— EXERCISE DESCRIPTION —
Of all the lines in the entries below, give again exactly those starting at the line containing "Tu **non scrivi" and ending at the line containing "questo diventa **automatizzabile**.", both ends included, and no others.

— DATA UNDER STUDY —
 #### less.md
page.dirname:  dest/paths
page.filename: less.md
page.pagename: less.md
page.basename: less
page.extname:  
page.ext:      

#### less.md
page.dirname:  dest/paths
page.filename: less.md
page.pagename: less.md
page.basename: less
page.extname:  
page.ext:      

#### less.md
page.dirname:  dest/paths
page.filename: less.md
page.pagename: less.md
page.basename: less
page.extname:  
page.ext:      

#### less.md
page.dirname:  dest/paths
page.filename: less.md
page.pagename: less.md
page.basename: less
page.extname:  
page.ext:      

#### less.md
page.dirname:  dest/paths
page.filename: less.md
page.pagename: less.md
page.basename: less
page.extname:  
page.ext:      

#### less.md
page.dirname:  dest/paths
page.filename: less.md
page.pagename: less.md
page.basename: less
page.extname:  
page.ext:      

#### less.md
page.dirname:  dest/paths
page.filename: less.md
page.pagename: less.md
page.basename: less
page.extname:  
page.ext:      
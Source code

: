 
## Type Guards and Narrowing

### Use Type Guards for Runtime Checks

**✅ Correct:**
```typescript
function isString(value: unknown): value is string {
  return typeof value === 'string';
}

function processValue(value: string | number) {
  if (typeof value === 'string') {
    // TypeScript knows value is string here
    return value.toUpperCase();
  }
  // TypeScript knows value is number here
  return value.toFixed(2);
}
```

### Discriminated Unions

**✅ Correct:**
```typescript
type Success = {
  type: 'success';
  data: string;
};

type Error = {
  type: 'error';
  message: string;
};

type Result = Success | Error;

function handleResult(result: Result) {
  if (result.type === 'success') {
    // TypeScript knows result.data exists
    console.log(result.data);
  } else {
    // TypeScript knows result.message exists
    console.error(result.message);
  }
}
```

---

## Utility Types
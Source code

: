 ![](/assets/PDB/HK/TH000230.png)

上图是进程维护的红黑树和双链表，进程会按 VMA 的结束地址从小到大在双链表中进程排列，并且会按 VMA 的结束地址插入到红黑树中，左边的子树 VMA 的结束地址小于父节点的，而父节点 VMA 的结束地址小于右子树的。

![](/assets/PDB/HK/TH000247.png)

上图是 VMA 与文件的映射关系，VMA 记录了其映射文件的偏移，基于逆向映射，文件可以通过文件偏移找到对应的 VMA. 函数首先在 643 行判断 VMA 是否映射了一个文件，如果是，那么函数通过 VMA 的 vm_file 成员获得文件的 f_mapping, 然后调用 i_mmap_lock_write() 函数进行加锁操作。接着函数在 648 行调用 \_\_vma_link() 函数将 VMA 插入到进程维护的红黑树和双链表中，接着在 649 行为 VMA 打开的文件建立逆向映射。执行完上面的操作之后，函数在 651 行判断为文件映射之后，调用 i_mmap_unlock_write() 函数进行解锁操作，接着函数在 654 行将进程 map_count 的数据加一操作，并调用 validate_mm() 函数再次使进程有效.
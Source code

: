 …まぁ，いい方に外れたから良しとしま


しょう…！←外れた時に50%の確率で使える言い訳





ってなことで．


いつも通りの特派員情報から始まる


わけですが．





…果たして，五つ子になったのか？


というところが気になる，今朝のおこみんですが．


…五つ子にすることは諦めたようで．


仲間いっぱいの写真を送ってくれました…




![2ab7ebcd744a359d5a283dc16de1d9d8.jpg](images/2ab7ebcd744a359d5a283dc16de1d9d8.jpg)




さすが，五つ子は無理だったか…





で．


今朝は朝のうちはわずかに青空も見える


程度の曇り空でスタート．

...

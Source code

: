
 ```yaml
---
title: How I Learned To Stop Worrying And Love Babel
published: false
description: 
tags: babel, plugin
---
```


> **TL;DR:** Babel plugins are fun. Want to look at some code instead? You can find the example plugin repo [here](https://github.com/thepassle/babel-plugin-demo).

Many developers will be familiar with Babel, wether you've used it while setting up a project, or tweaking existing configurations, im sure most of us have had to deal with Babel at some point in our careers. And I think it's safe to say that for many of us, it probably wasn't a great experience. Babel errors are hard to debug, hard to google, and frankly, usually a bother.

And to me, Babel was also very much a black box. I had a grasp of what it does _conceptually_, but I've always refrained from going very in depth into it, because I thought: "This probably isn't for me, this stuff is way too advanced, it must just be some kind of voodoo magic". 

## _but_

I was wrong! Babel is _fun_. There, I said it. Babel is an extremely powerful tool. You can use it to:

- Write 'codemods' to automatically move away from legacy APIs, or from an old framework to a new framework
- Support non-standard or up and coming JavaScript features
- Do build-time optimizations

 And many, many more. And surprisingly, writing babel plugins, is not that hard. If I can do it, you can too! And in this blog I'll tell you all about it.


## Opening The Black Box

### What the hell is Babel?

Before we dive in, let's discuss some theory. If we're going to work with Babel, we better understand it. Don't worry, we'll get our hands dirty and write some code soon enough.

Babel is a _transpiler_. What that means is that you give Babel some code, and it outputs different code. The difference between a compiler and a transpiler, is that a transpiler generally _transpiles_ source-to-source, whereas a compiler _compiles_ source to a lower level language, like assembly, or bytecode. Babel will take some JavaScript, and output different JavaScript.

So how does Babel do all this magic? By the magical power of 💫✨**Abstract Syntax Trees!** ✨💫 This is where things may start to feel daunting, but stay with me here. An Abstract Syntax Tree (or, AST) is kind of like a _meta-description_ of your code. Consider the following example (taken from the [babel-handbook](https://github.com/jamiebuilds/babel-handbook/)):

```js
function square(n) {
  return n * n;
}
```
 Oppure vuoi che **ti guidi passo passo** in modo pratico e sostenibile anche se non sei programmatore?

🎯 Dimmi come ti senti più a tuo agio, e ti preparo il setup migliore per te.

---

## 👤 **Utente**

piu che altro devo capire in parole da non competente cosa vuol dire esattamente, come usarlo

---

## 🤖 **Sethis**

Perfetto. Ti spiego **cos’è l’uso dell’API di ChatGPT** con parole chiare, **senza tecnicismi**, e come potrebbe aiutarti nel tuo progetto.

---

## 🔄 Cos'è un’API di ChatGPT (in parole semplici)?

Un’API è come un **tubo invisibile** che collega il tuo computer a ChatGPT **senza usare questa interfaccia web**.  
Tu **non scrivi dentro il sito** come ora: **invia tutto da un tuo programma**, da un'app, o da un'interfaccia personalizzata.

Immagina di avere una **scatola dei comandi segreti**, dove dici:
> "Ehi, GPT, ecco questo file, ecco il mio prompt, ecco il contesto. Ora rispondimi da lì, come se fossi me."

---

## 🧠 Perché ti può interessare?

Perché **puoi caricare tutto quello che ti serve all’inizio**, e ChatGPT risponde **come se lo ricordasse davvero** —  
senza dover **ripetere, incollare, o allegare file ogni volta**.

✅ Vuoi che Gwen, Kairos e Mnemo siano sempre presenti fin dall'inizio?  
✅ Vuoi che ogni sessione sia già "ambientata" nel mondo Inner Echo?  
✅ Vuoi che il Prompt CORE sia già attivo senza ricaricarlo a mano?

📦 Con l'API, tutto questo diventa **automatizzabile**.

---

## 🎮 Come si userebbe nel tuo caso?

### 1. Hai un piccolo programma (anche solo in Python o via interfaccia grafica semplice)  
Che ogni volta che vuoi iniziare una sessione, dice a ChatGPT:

— REPLY —
Tu **non scrivi dentro il sito** come ora: **invia tutto da un tuo programma**, da un'app, o da un'interfaccia personalizzata.

Immagina di avere una **scatola dei comandi segreti**, dove dici:
> "Ehi, GPT, ecco questo file, ecco il mio prompt, ecco il contesto. Ora rispondimi da lì, come se fossi me."

---

## 🧠 Perché ti può interessare?

Perché **puoi caricare tutto quello che ti serve all’inizio**, e ChatGPT risponde **come se lo ricordasse davvero** —  
senza dover **ripetere, incollare, o allegare file ogni volta**.

✅ Vuoi che Gwen, Kairos e Mnemo siano sempre presenti fin dall'inizio?  
✅ Vuoi che ogni sessione sia già "ambientata" nel mondo Inner Echo?  
✅ Vuoi che il Prompt CORE sia già attivo senza ricaricarlo a mano?

📦 Con l'API, tutto questo diventa **automatizzabile**.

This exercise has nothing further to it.